Doctoral project: ‘Tasting Other Tongues: The Translation of Guillermo Fadanelli's ¿Te veré en el desayuno?’
As a PhD candidate at Monash University, my research centres on the Spanish-to-English translation of Mexico City novelist Guillermo Fadanelli. The focus of my current thesis is a 1999 work entitled ¿Te veré en el desayuno? [See You at Breakfast?], which will be released in English translation through Australian small press Giramondo Publishing in late 2015.
Fadanelli is a key figure in countercultural Mexican literature, although still relatively little-known in the Anglophone world. While he is often analysed through the optic of ‘realismo sucio’ (Latin America’s incarnation of the ‘dirty realist’ genre that burgeoned in the United Stated in the 1980s), Fadanelli describes his own work – rather provocatively – as ‘literatura basura’ [trash literature]. The notion of ‘trash’ culture reveals a great deal about the ethical and aesthetic principles underpinning Fadanelli’s writing.

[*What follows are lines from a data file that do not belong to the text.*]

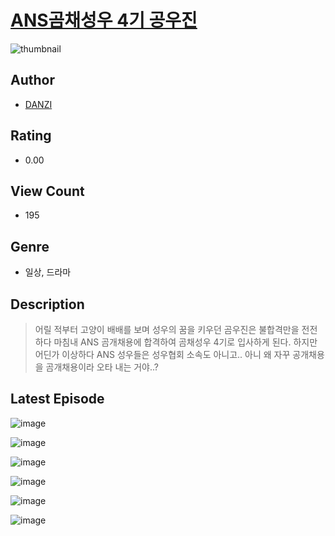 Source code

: # [ANS곰채성우 4기 공우진](https://comic.naver.com/bestChallenge/list?titleId=810984)
![thumbnail](https://image-comic.pstatic.net/user_contents_data/challenge_comic/2023/05/25/353381/upload_3472949529759998521_480x623.jpeg)

## Author
- [DANZI](https://comic.naver.com/artistTitle?id=353381)

## Rating
- 0.00

## View Count
- 195

## Genre
- 일상, 드라마

## Description
> 어릴 적부터 고양이 배배를 보며 성우의 꿈을 키우던 곰우진은 불합격만을 전전하다 마침내 ANS 곰개채용에 합격하여 곰채성우 4기로 입사하게 된다. 하지만 어딘가 이상하다 ANS 성우들은 성우협회 소속도 아니고.. 아니 왜 자꾸 공개채용을 곰개채용이라 오타 내는 거야..?


## Latest Episode
![image](https://image-comic.pstatic.net/user_contents_data/challenge_comic/2023/05/25/353381/upload_7017842087147354467.jpeg)

![image](https://image-comic.pstatic.net/user_contents_data/challenge_comic/2023/05/25/353381/upload_7291669991272834146.jpeg)

![image](https://image-comic.pstatic.net/user_contents_data/challenge_comic/2023/05/25/353381/upload_3847821627617261154.jpeg)

![image](https://image-comic.pstatic.net/user_contents_data/challenge_comic/2023/05/25/353381/upload_7005130658988242225.jpeg)

![image](https://image-comic.pstatic.net/user_contents_data/challenge_comic/2023/05/25/353381/upload_7221013368355906147.jpeg)

![image](https://image-comic.pstatic.net/user_contents_data/challenge_comic/2023/05/25/353381/upload_7077751195181331045.jpeg)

Through an examination of Fadanelli’s place within the North and Ibero-American literary landscapes, my aim is to defend a translation strategy that prioritises the tension, hybridity and alienation inherent in Fadanelli’s own portrayal of Mexico City. Such a project implies a profound study of Mexican identity and cultural displacement; fraught concepts in a complex, postmodern society that currently finds itself at the crossroads of the first and third worlds.
My research draws upon a range of disciplines, from translation methodology (George Steiner, Sherry Simon) to sociological examinations of urban space (Néstor García Canclini, Manuel de Solà-Morales) and postcolonial theories spanning the fields of cultural and translation studies (Homi K. Bhabha, Gayatri Spivak).